Mis en ligne le 29/11/2005

Le pont Maghin (Saint - Léonard) ne sera pas démoli...

Rappelez-vous, dans "proxi-Liège" du 9 novembre dernier, nous posions la question: "Pont Maghin: démolira, démolira pas?" suite aux inquiétudes que certains éléments faisaient peser sur l'ensemble de l'ouvrage d'art.
Depuis ce lundi, on sait enfin à quoi s'en tenir et qu'il ne sera pas démoli.
Comme l'explique un communiqué de l'échevin des Travaux Jean-Géry Godeaux:
"Le 7 novembre dernier, une délégation de la « Direction de l’Expertise des Structures » du Ministère de l’Equipement et des Transports (MET) s’est rendue au « Laboratoire Central des Ponts & Chaussées » de Nantes pour y évoquer entre autres la pathologie du pont Saint-Léonard à Liège. En effet, la cause de l’altération de certains câbles de post-contrainte semblait énigmatique, aucun cas similaires n’ayant été rencontré en Belgique jusqu’ici. Cette rencontre s’est avérée fructueuse puisque le mécanisme de cette détérioration a pu être déterminé. La réparation du pont peut maintenant être envisagée par le Département des Travaux de la Ville de Liège.
De cette rencontre, il ressort que la corrosion des câbles de post-contrainte au Pont Saint-Léonard est liée à la convergence de trois facteurs :
- la présence anormale d’eau à l’intérieur de la structure du pont, qui s’y serait infiltrée lors de sa précédente rénovation, entraînant un début de corrosion des câbles.
- la nuance spécifique de l’acier utilisé, perméable à l’hydrogène,
- la tension élevée à laquelle est soumis un câble de post-contrainte.
Ce début de corrosion a déclenché une augmentation localisée de l’acidité de l’eau.
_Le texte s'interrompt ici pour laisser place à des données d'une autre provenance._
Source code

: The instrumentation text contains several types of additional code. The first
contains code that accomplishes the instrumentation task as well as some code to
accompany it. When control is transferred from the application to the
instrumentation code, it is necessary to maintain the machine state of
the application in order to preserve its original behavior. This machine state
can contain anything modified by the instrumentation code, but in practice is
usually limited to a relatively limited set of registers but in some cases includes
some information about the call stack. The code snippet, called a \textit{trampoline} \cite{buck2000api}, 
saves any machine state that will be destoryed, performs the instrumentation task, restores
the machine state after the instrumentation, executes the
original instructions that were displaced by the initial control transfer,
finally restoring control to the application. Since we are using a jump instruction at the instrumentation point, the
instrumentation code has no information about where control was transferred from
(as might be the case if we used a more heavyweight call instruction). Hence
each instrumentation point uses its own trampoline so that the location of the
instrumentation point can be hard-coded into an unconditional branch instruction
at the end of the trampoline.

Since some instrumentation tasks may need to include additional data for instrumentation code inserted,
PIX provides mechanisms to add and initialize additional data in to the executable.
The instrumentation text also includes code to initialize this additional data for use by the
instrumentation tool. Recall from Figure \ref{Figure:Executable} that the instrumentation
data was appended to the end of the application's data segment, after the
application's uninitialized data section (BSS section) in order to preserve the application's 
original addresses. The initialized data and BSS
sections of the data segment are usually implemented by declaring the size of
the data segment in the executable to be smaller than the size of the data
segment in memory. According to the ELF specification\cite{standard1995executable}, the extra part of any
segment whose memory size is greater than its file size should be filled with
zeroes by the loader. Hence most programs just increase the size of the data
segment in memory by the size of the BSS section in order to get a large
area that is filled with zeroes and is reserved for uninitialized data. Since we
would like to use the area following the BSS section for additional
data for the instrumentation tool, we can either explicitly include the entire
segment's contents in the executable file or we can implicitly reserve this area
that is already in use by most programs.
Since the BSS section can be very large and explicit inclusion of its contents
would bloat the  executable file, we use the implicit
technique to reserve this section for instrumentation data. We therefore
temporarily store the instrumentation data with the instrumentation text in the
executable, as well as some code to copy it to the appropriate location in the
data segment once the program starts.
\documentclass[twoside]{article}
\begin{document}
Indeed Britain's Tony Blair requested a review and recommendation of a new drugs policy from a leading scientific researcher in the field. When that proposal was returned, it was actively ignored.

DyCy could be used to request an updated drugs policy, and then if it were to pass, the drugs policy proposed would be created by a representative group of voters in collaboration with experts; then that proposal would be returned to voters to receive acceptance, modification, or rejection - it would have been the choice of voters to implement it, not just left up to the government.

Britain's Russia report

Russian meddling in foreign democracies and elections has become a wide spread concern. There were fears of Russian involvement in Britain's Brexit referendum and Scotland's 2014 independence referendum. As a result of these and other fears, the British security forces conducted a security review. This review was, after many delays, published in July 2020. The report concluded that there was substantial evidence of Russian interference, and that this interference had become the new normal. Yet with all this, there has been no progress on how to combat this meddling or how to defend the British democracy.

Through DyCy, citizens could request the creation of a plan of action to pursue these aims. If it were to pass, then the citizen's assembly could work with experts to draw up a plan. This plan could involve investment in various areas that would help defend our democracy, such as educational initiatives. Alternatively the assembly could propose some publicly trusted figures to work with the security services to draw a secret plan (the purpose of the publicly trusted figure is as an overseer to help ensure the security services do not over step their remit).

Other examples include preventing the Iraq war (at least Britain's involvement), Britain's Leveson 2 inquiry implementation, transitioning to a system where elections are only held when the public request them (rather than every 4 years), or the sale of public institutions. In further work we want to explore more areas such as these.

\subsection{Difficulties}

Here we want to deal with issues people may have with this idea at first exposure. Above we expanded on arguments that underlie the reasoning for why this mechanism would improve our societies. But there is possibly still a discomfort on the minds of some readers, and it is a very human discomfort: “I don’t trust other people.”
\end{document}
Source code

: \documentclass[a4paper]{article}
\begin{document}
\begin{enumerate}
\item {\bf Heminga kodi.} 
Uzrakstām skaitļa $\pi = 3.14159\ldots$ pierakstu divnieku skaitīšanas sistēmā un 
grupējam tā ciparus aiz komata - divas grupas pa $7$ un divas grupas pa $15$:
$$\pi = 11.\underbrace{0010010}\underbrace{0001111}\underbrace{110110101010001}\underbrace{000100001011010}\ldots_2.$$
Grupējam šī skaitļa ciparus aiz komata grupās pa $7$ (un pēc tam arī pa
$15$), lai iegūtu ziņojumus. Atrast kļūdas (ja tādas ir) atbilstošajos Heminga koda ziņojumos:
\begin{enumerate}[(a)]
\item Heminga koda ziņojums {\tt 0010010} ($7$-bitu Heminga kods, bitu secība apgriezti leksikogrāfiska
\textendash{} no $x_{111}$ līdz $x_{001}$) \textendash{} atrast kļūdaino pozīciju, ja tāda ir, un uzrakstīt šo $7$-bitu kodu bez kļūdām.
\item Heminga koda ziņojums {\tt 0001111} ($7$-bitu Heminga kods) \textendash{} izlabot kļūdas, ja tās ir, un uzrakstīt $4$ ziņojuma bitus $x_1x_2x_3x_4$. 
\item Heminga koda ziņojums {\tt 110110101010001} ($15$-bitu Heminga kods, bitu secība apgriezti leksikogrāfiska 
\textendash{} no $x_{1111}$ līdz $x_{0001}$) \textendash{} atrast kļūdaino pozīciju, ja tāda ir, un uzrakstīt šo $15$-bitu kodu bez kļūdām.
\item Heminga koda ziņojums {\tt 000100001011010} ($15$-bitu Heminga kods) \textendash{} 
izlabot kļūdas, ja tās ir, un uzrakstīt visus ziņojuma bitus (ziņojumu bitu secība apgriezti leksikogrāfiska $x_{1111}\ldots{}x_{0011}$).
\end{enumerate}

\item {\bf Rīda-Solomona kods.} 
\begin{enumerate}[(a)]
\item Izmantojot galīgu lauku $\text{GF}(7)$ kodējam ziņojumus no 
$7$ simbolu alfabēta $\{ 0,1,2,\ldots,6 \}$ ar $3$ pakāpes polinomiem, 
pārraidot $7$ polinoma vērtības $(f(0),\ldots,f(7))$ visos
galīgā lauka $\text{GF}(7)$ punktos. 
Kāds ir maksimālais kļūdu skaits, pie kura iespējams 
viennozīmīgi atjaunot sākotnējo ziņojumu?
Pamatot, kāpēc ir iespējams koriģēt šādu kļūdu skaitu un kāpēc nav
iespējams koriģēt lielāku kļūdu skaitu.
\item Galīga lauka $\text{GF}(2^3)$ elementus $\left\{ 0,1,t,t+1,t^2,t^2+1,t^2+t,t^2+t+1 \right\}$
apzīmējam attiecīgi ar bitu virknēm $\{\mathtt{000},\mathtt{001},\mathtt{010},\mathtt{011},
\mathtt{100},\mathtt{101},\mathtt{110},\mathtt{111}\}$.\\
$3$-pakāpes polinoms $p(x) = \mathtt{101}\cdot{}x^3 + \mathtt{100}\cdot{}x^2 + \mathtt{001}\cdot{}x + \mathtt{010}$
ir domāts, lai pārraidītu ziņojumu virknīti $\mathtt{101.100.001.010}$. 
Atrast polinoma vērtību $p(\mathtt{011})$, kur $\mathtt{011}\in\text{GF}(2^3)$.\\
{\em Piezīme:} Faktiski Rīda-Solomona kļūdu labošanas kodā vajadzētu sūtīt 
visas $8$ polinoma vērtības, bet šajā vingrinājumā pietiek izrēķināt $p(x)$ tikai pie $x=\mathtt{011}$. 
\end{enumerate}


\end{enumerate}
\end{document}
Cela a entraîné une réaction libérant de l’hydrogène qui a pénétré à l’intérieur du métal. Combiné aux importantes charges auxquelles sont soumis les câbles, l’hydrogène a fragilisé l’acier, provoquant ainsi in fine la rupture de certains d’entre eux."

Les remèdes

Maintenant que l'on sait de quoi souffre le pont Maghin que l'échevin aime appeler "pont Saint-Léonard" il en explique les remèdes:
"La cause étant identifiée, il reste maintenant à rédiger le cahier des charges pour pouvoir procéder aux travaux de réparation.
A l’heure actuelle, il semble qu’une seule des deux nappes ait été affectée par ce phénomène (une nappe = 14 faisceaux de câbles, 1 faisceau = 19 torons, 1 toron = 6fils). Par mesure de prudence, le MET procédera cependant dans les prochains jours à une dernière vérification sur l’autre nappe. Si celle-ci s’avère concluante et qu’une seule nappe est à remplacer, il ne serait dès lors pas nécessaire de soulever la travée centrale du pont pour réaliser les travaux."
Comme on doit s'en douter, l'échevin se réjouit qu’un diagnostic soit enfin posé sur la pathologie du pont. Il insiste cependant pour que toutes les garanties soient prises afin d’assurer la sécurité et la pérennité du pont à l’avenir. Mais c'est sûr, on ne devra pas le démolir...






Ga . L.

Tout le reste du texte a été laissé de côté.